吊り橋
吊り橋を渡っているとき、下を見ることは余りお勧めできない。
ププ・スプリングスの遊歩道を歩いているとき、二人の小学生の男の子が、
「コンニチワ」
と言って、ナギサと僕の横を通り抜けて行った。
「どうして、日本語を知ってるの?」
と英語で尋ねると、学校で、色々な国の言葉での「こんにちは」を習ったという。いかにも子供らしい、好奇心の強そうな、可愛い兄弟である。
「君たち、どこから来たの?」
「オーストラリア。」
間もなく、お父さんとお母さんも追い付き、一緒に話しながら歩く。この家族は、ニュージーランドに四週間の休暇に来ているとのこと。南半球では、クリスマス前から学校は「夏休み」。しかし、その休みも一月末、つまり今週で終わることになっているという。ニュージーランドで家族連れの旅行者と何人か話したが、ほとんどの家族が、三週間、四週間という単位で休暇を取っていた。

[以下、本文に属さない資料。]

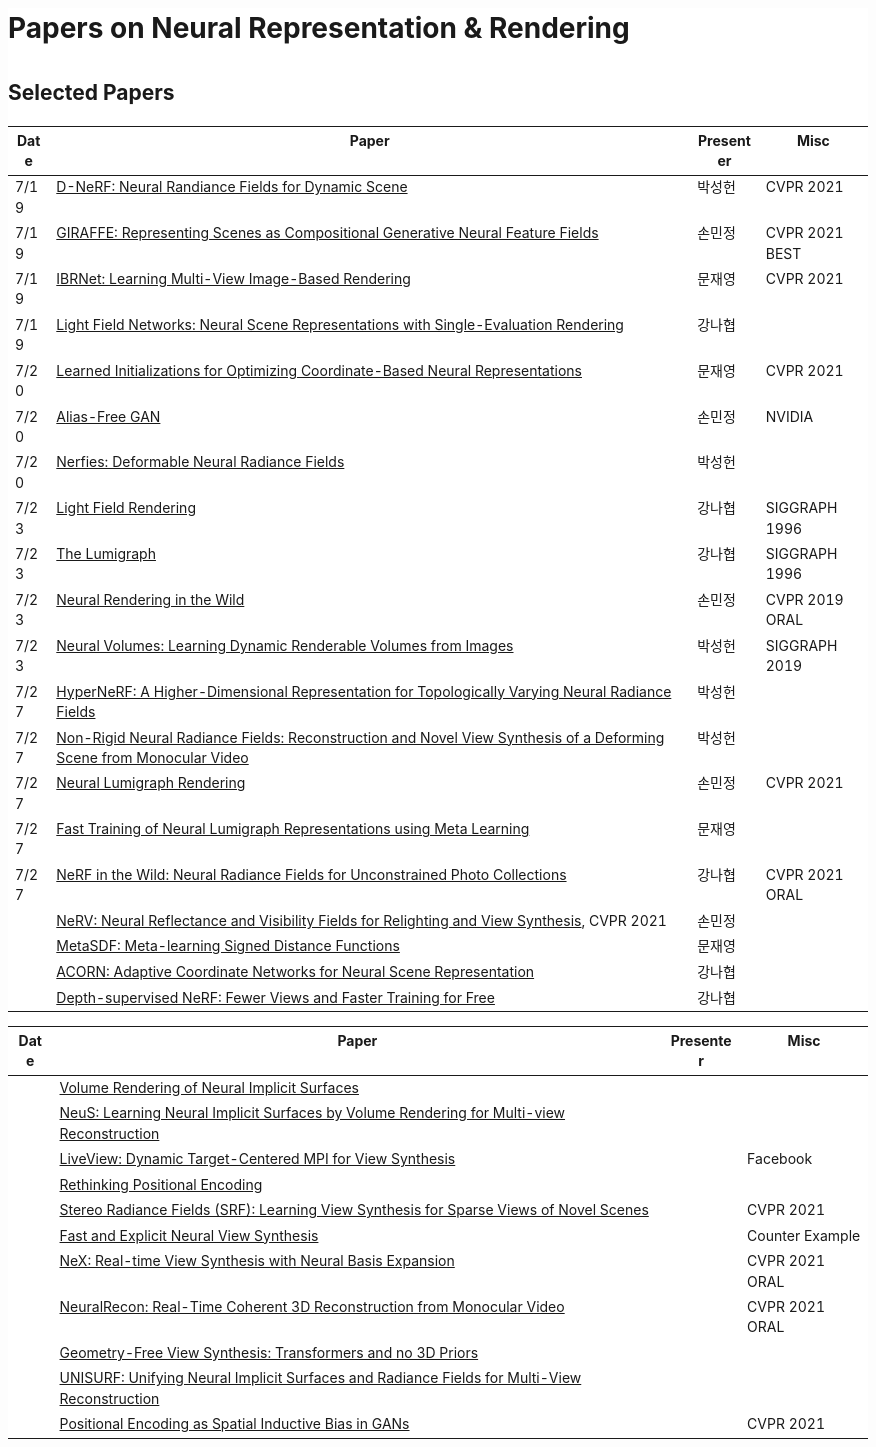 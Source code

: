 # Papers on Neural Representation & Rendering

## Selected Papers

| Date | Paper | Presenter | Misc |
| ---  | ---   | ---       | ---  |
| 7/19 | [D-NeRF: Neural Randiance Fields for Dynamic Scene](https://arxiv.org/abs/2011.13961) | 박성헌 | CVPR 2021 |
| 7/19 | [GIRAFFE: Representing Scenes as Compositional Generative Neural Feature Fields](https://arxiv.org/abs/2011.12100) | 손민정 | CVPR 2021 BEST |
| 7/19 | [IBRNet: Learning Multi-View Image-Based Rendering](https://arxiv.org/abs/2102.13090) | 문재영 | CVPR 2021 |
| 7/19 | [Light Field Networks: Neural Scene Representations with Single-Evaluation Rendering](https://arxiv.org/abs/2106.02634) | 강나협 | |
| 7/20 | [Learned Initializations for Optimizing Coordinate-Based Neural Representations](https://www.matthewtancik.com/learnit) | 문재영 | CVPR 2021 |
| 7/20 | [Alias-Free GAN](https://nvlabs.github.io/alias-free-gan/) | 손민정 | NVIDIA |
| 7/20 | [Nerfies: Deformable Neural Radiance Fields](https://arxiv.org/abs/2011.12948)  | 박성헌 | |
| 7/23 | [Light Field Rendering](https://graphics.stanford.edu/papers/light/) | 강나협 | SIGGRAPH 1996 |
| 7/23 | [The Lumigraph](https://www.microsoft.com/en-us/research/publication/the-lumigraph/) | 강나협 | SIGGRAPH 1996 |
| 7/23 | [Neural Rendering in the Wild](https://arxiv.org/abs/1904.04290) | 손민정 | CVPR 2019 ORAL |
| 7/23 | [Neural Volumes: Learning Dynamic Renderable Volumes from Images](https://arxiv.org/abs/1906.07751) | 박성헌 | SIGGRAPH 2019 |
| 7/27 | [HyperNeRF: A Higher-Dimensional Representation for Topologically Varying Neural Radiance Fields](https://arxiv.org/abs/2106.13228) | 박성헌 | |
| 7/27 | [Non-Rigid Neural Radiance Fields: Reconstruction and Novel View Synthesis of a Deforming Scene from Monocular Video](https://arxiv.org/abs/2012.12247) | 박성헌 | |
| 7/27 | [Neural Lumigraph Rendering](https://arxiv.org/abs/2103.11571) | 손민정 | CVPR 2021 |
| 7/27 | [Fast Training of Neural Lumigraph Representations using Meta Learning](http://www.computationalimaging.org/publications/metanlr/) | 문재영 | |
| 7/27 | [NeRF in the Wild: Neural Radiance Fields for Unconstrained Photo Collections](https://arxiv.org/abs/2008.02268) | 강나협 | CVPR 2021 ORAL |
|      | [NeRV: Neural Reflectance and Visibility Fields for Relighting and View Synthesis](https://arxiv.org/abs/2012.03927), CVPR 2021 | 손민정 | |
|      | [MetaSDF: Meta-learning Signed Distance Functions](https://arxiv.org/abs/2006.09662) | 문재영 | |
|      | [ACORN: Adaptive Coordinate Networks for Neural Scene Representation](https://arxiv.org/abs/2105.02788) | 강나협 | |
|      | [Depth-supervised NeRF: Fewer Views and Faster Training for Free](http://www.cs.cmu.edu/~dsnerf/) | 강나협 | | 



| Date | Paper | Presenter | Misc |
| ---  | ---   | ---       | ---  |
|      | [Volume Rendering of Neural Implicit Surfaces](https://arxiv.org/abs/2106.12052) | | |
|      | [NeuS: Learning Neural Implicit Surfaces by Volume Rendering for Multi-view Reconstruction](https://arxiv.org/abs/2106.10689) | | |
|      | [LiveView: Dynamic Target-Centered MPI for View Synthesis](https://arxiv.org/abs/2107.05113) | | Facebook |
|      | [Rethinking Positional Encoding](https://arxiv.org/abs/2107.02561) | | |
|      | [Stereo Radiance Fields (SRF): Learning View Synthesis for Sparse Views of Novel Scenes](https://arxiv.org/abs/2104.06935) | | CVPR 2021 |
|      | [Fast and Explicit Neural View Synthesis](https://arxiv.org/abs/2107.05775) | | Counter Example |
|      | [NeX: Real-time View Synthesis with Neural Basis Expansion](https://arxiv.org/abs/2103.05606) | | CVPR 2021 ORAL |
|      | [NeuralRecon: Real-Time Coherent 3D Reconstruction from Monocular Video](https://arxiv.org/abs/2104.00681) | | CVPR 2021 ORAL |
|      | [Geometry-Free View Synthesis: Transformers and no 3D Priors](https://arxiv.org/abs/2104.07652) | | |
|      | [UNISURF: Unifying Neural Implicit Surfaces and Radiance Fields for Multi-View Reconstruction](https://arxiv.org/abs/2104.10078) | | |
|      | [Positional Encoding as Spatial Inductive Bias in GANs](https://nbei.github.io/gan-pos-encoding.html) | | CVPR 2021 | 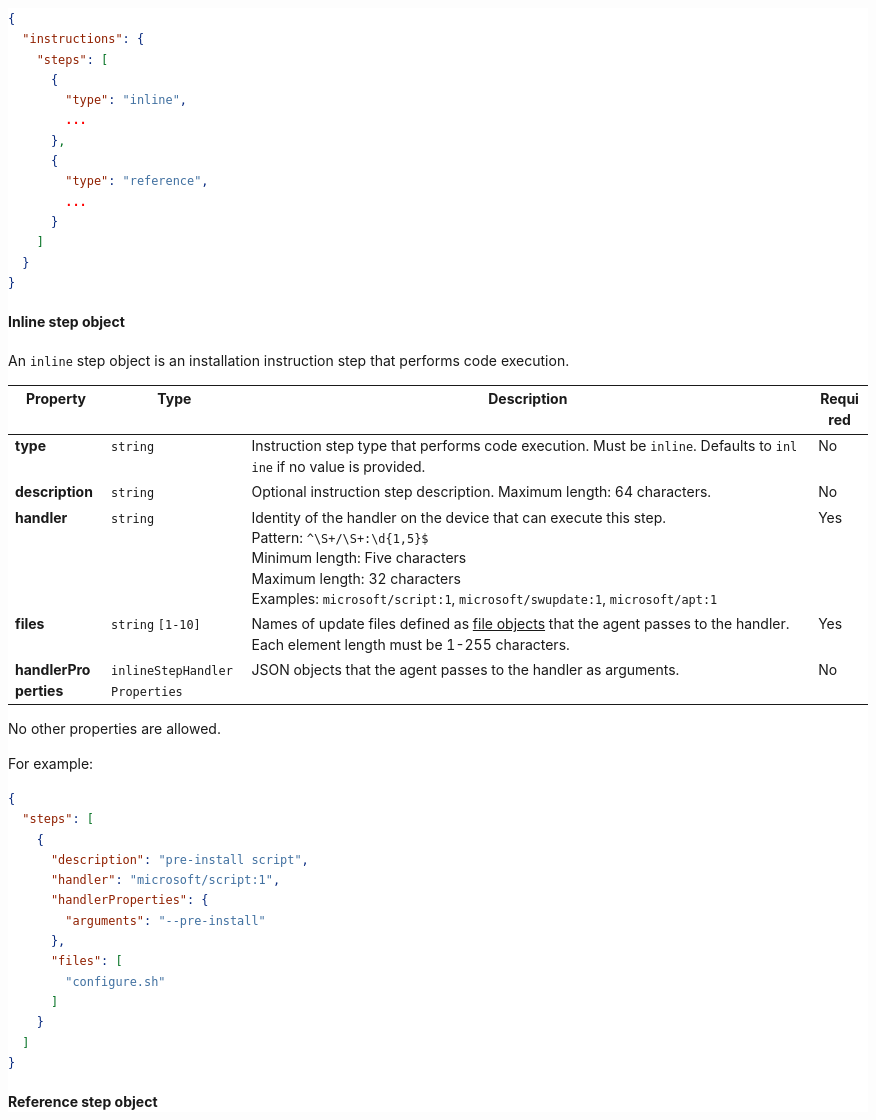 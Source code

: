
 ```json
{
  "instructions": {
    "steps": [
      {
        "type": "inline",
        ...
      },
      {
        "type": "reference",
        ...
      }
    ]
  }
}
```

#### Inline step object

An `inline` step object is an installation instruction step that performs code execution.

|Property|Type|Description|Required|
|---|---|---|---|
|**type**|`string`|Instruction step type that performs code execution. Must be `inline`. Defaults to `inline` if no value is provided.|No|
|**description**|`string`|Optional instruction step description. Maximum length: 64 characters.|No|
|**handler**|`string`|Identity of the handler on the device that can execute this step.<br>Pattern: `^\S+/\S+:\d{1,5}$`<br>Minimum length: Five characters<br>Maximum length: 32 characters<br>Examples: `microsoft/script:1`, `microsoft/swupdate:1`, `microsoft/apt:1` |Yes|
|**files**|`string` `[1-10]`| Names of update files defined as [file objects](#files-object) that the agent passes to the handler. Each element length must be 1-255 characters. |Yes|
|**handlerProperties**|`inlineStepHandlerProperties`|JSON objects that the agent passes to the handler as arguments.|No|

No other properties are allowed.

For example:

```json
{
  "steps": [
    {
      "description": "pre-install script",
      "handler": "microsoft/script:1",
      "handlerProperties": {
        "arguments": "--pre-install"
      },
      "files": [
        "configure.sh"
      ]
    }
  ]
}
```

#### Reference step object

このオーストラリア人の家族の休暇も今週でお終い。数日後にはオーストラリアに戻り、来週から学校が始まるという。
「学校が始まるの、楽しみだよね。また、お友達に会えるし。」
と僕が兄弟に水を向けると、子供たちは曖昧に笑った。正直、四週間毎日遊んだら、学校で勉強する気なくなるよね。でも、こうして、旅をすることが、彼らにとっては、学校では学べない勉強になっているような気もする。
「滝」があるとSさんに聞いていたので、その滝の近くまで車で行く。「近く」と言っても、そこから滝まで歩いて片道四十五分かかるのであるが。とても「牛口密度」の高い牧場の横を通り、森の中を歩いて滝に向かう。途中で吊り橋があった。この後、ニュージーランドで僕は何度も渓谷に架かる吊り橋を渡った。金属製のワイヤーで出来ており、人がひとり通れるだけの幅しかない、足元は網のようになっていてその隙間から谷底が見える、人が歩くと揺れる、どれもそんな橋だった。そもそも、文字通りの「吊り橋」、「ハンギング・ブリッジ」ではなく「スウィンギング・ブリッジ」、つまり「グラグラ揺れる橋」と書かれている。
長さが三十メートル、高さが十メートルほどの、その吊り橋は、同時に一人の人間しか渡ってはいけないという。それで、一人が渡り終わるまで、両側で待っている。その日も両側で五、六人の「渋滞」が出来ていた。ナギサを先に渡らせて、次に自分が渡る。僕はもともと高所恐怖症なので、下は見ないで前だけ見て渡る。しかし、足元がフワフワとして、何とも頼りない。
「ああ怖かった。目をつぶって渡った。」
とナギサが言った。吊り橋を渡って十分ほど行くと、滝があった。なかなか見ごたえのある滝。そこで、僕たちは一緒に辿り着いた人たちと、お互いに記念写真を撮り合った。
怖い目をしても見てよかったと思う、立派な滝だった。